One fall we had an early winter storm that started out in Massachusetts as
rain.  I was at a National Guard Drill in Worcester,a nd got back to
Portland, Maine, around ten in the evening.  The Massachusetts rain had
turned into freezing rain, and the roads were periodically covered with
black ice.  The appointment to change the tires and wheels on the Mercedes
was the next week, but when I turned off the Maine Turnpike onto secondary
roads, I came over a rise at about 35 miles per hour, and totally lost
control on the black ice.  The car did two three sixties, and ended up
facing the way I had come, after striking some object frozen into the ground
with the right rear tire.  I limped the two miles home, having broken at
least two of the rear suspension links.  The change in tires that took place
the next week, involved replacing one wheel and some suspension
pieces....about $2200, plus the wheel and tire, as I recall.  The next year,
the tires were changed at the beginning of  October and not the end.

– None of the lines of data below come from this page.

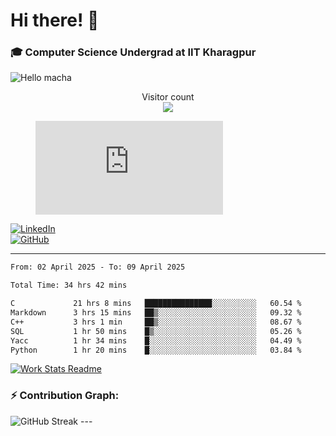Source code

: # Hi there! 👋

### 🎓 Computer Science Undergrad at IIT Kharagpur

<img src="https://raw.githubusercontent.com/sagar-viradiya/sagar-viradiya/master/resources/banner.png" alt="Hello macha">

<p align="center"> 
  Visitor count<br>
  <img src="https://profile-counter.glitch.me/sesiii/count.svg" />
</p>

<figure><embed src="https://wakatime.com/share/@81d5e6c4-c575-43e6-9a9e-85ed25517f53/42cf003a-18dd-42ef-bded-df01146821f2.svg"></embed></figure>

[![LinkedIn](https://img.shields.io/badge/LinkedIn-0077B5?style=for-the-badge&logo=linkedin&logoColor=white)](https://www.linkedin.com/in/sesidadi)  
[![GitHub](https://img.shields.io/badge/GitHub-181717?style=for-the-badge&logo=github&logoColor=white)](https://github.com/sesiii)

---
<!--START_SECTION:waka-->

```txt
From: 02 April 2025 - To: 09 April 2025

Total Time: 34 hrs 42 mins

C             21 hrs 8 mins   ███████████████░░░░░░░░░░   60.54 %
Markdown      3 hrs 15 mins   ██▒░░░░░░░░░░░░░░░░░░░░░░   09.32 %
C++           3 hrs 1 min     ██▒░░░░░░░░░░░░░░░░░░░░░░   08.67 %
SQL           1 hr 50 mins    █▒░░░░░░░░░░░░░░░░░░░░░░░   05.26 %
Yacc          1 hr 34 mins    █░░░░░░░░░░░░░░░░░░░░░░░░   04.49 %
Python        1 hr 20 mins    █░░░░░░░░░░░░░░░░░░░░░░░░   03.84 %
```

<!--END_SECTION:waka-->


[![Work Stats Readme](https://github.com/sesiii/sesiii/actions/workflows/main.yml/badge.svg)](https://github.com/sesiii/sesiii/actions/workflows/main.yml)

### ⚡ Contribution Graph:

<img src="https://streak-stats.demolab.com/?user=sesiii&theme=radical" alt="GitHub Streak" />
---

After retiring, and moving way "downeast", down the end of a series of dirt
roads in serious rural country, one day I borrowed a 120,000 mile Audi
5000CS Wagon.  I just wanted to try it overnight, and my friend the dealer
had just traded the vehicle.  It was in pretty good shape, despite the
miles.  That night we had about four inches of snow.  I went out and drove
out through the snow like it wasn't there, and I bought that car that
afternoon.  My first Quattro.

It had Michelin "all season" tires on it, and when I replaced them, it was
with my first set of Firestone Touring LH tires that I mentioned, and I used
them on that wagon, and the one that replaced it.  VERY satisfied.

I have never used the Graspics or Blizzark tires, although Iknow that many
people love them.  From my experience, it is hard to imagine an Audi Quattro
needing more than a set of all season radials with a decent amount of life
left in them.  It seems to me that if more than that is needed, then studded
radial snow tires on all four wheels are what should be used....or maybe
even chains.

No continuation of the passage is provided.